Collect all lines from the records below that include the word "pour".

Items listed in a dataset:
== Segment start ==

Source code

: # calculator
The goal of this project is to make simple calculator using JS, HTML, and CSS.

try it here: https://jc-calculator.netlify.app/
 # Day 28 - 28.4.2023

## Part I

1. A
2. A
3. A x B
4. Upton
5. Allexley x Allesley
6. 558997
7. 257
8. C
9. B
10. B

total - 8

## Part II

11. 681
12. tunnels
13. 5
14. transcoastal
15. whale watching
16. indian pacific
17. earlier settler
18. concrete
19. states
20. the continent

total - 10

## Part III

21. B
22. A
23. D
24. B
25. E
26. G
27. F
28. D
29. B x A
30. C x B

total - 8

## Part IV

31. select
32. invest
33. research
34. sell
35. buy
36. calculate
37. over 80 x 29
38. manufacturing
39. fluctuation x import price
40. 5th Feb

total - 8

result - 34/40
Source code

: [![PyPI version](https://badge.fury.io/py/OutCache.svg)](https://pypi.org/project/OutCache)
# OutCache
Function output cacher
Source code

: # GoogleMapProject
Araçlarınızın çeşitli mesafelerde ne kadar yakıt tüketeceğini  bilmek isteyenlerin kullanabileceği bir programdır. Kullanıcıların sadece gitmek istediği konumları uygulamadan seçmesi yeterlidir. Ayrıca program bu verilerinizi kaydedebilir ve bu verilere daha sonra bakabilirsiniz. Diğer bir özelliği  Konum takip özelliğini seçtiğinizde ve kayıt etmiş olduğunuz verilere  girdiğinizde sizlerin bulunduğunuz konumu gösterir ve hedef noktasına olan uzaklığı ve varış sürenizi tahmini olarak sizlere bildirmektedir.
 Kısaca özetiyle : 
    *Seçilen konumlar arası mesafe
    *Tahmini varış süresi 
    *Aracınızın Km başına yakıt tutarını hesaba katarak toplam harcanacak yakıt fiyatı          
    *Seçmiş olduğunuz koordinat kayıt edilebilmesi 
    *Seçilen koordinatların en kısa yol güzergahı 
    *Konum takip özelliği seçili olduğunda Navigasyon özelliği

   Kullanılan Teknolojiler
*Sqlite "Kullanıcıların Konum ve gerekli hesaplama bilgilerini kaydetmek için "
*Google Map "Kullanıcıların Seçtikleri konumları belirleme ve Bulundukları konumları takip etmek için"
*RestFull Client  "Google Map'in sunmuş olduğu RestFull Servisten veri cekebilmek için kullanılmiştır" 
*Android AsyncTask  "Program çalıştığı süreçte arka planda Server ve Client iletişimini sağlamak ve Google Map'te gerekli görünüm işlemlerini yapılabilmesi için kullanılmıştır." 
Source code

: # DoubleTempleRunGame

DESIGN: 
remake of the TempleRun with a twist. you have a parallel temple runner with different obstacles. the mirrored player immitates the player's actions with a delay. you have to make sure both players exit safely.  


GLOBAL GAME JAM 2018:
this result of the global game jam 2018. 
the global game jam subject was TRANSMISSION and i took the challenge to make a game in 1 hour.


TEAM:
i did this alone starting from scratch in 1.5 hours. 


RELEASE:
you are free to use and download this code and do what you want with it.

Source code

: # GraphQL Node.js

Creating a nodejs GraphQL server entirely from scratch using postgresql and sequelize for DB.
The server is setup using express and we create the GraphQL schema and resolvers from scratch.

== Segment end ==
== Segment start ==

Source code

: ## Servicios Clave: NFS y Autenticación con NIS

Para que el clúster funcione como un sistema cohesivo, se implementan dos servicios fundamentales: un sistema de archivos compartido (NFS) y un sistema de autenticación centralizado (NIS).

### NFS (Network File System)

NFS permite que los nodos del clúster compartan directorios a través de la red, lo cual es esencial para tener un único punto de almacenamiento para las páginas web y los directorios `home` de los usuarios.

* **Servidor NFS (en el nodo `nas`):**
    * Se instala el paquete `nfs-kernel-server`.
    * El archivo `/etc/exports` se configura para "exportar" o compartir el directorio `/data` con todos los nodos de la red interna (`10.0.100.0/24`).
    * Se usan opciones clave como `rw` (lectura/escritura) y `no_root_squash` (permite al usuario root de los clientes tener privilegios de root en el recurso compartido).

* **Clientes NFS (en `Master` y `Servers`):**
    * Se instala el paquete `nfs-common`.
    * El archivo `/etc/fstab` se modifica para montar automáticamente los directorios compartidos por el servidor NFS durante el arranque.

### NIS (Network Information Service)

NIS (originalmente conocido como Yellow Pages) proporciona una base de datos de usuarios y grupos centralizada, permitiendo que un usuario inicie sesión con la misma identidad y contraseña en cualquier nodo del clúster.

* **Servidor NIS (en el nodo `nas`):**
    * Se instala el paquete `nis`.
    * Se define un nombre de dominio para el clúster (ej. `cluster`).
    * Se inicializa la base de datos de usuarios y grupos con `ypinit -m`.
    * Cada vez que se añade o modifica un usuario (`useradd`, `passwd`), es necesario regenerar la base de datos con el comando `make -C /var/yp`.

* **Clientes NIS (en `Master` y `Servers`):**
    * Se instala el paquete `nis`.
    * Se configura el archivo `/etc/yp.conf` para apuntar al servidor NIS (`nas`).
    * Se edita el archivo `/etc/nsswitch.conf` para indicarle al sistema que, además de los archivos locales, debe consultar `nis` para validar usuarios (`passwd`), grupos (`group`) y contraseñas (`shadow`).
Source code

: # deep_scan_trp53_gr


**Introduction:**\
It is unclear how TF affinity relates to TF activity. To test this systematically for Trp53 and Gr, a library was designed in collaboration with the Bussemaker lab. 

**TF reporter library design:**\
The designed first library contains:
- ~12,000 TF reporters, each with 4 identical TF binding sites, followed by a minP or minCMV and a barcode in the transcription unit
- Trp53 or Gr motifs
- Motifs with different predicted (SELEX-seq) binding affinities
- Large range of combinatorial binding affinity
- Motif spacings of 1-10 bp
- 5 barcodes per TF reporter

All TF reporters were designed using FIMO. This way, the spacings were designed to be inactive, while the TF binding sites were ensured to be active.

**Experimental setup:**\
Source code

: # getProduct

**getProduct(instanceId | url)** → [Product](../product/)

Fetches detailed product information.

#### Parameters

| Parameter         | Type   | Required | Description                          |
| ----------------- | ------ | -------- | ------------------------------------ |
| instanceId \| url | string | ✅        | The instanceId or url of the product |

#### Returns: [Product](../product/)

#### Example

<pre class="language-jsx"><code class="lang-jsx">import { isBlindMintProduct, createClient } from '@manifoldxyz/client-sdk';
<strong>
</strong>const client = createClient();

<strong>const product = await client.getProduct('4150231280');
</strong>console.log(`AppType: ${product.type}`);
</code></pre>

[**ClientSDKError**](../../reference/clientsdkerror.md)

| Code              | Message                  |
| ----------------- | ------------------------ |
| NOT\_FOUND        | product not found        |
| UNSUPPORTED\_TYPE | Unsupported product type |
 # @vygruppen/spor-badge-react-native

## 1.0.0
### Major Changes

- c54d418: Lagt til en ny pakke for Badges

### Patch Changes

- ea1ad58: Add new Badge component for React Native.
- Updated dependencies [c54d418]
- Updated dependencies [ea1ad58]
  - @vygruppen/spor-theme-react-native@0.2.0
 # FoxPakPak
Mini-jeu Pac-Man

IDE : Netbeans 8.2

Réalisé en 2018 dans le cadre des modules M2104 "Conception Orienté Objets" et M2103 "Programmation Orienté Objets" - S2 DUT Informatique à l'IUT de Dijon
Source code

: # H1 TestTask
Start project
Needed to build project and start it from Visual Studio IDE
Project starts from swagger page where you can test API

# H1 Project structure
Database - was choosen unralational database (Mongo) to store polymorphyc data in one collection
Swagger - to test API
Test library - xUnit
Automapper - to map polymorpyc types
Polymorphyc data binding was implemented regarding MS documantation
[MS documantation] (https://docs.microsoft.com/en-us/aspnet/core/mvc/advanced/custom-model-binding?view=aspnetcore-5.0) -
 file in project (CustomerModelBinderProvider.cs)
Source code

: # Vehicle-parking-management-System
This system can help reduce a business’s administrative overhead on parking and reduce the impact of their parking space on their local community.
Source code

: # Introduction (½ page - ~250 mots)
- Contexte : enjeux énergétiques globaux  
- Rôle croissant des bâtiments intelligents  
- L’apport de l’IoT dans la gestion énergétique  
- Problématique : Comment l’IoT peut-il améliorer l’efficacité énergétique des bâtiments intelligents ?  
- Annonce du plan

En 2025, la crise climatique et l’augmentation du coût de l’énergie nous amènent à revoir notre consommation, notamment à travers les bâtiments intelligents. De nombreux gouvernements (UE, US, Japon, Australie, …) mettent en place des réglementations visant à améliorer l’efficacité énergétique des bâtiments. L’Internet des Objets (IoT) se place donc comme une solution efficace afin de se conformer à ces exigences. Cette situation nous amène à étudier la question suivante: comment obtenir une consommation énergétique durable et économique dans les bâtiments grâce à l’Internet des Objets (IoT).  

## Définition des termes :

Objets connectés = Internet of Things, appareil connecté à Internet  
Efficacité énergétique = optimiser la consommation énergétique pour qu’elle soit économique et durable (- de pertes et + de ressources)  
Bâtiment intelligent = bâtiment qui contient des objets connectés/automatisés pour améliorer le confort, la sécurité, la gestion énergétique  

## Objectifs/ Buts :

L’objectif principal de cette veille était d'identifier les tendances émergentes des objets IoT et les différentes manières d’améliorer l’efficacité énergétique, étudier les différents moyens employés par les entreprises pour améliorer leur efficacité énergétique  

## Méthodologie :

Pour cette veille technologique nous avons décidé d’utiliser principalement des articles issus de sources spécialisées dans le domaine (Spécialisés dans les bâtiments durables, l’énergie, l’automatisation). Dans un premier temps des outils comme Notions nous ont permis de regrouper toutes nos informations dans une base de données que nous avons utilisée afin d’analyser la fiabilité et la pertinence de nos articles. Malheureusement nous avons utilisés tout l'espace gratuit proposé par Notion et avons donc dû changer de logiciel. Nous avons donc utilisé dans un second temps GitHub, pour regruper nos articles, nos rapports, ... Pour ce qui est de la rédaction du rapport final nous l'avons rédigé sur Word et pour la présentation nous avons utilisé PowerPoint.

== Segment end ==

- [Response to this exercise]:
Efficacité énergétique = optimiser la consommation énergétique pour qu’elle soit économique et durable (- de pertes et + de ressources)  
Bâtiment intelligent = bâtiment qui contient des objets connectés/automatisés pour améliorer le confort, la sécurité, la gestion énergétique  
L’objectif principal de cette veille était d'identifier les tendances émergentes des objets IoT et les différentes manières d’améliorer l’efficacité énergétique, étudier les différents moyens employés par les entreprises pour améliorer leur efficacité énergétique  
Pour cette veille technologique nous avons décidé d’utiliser principalement des articles issus de sources spécialisées dans le domaine (Spécialisés dans les bâtiments durables, l’énergie, l’automatisation). Dans un premier temps des outils comme Notions nous ont permis de regrouper toutes nos informations dans une base de données que nous avons utilisée afin d’analyser la fiabilité et la pertinence de nos articles. Malheureusement nous avons utilisés tout l'espace gratuit proposé par Notion et avons donc dû changer de logiciel. Nous avons donc utilisé dans un second temps GitHub, pour regruper nos articles, nos rapports, ... Pour ce qui est de la rédaction du rapport final nous l'avons rédigé sur Word et pour la présentation nous avons utilisé PowerPoint.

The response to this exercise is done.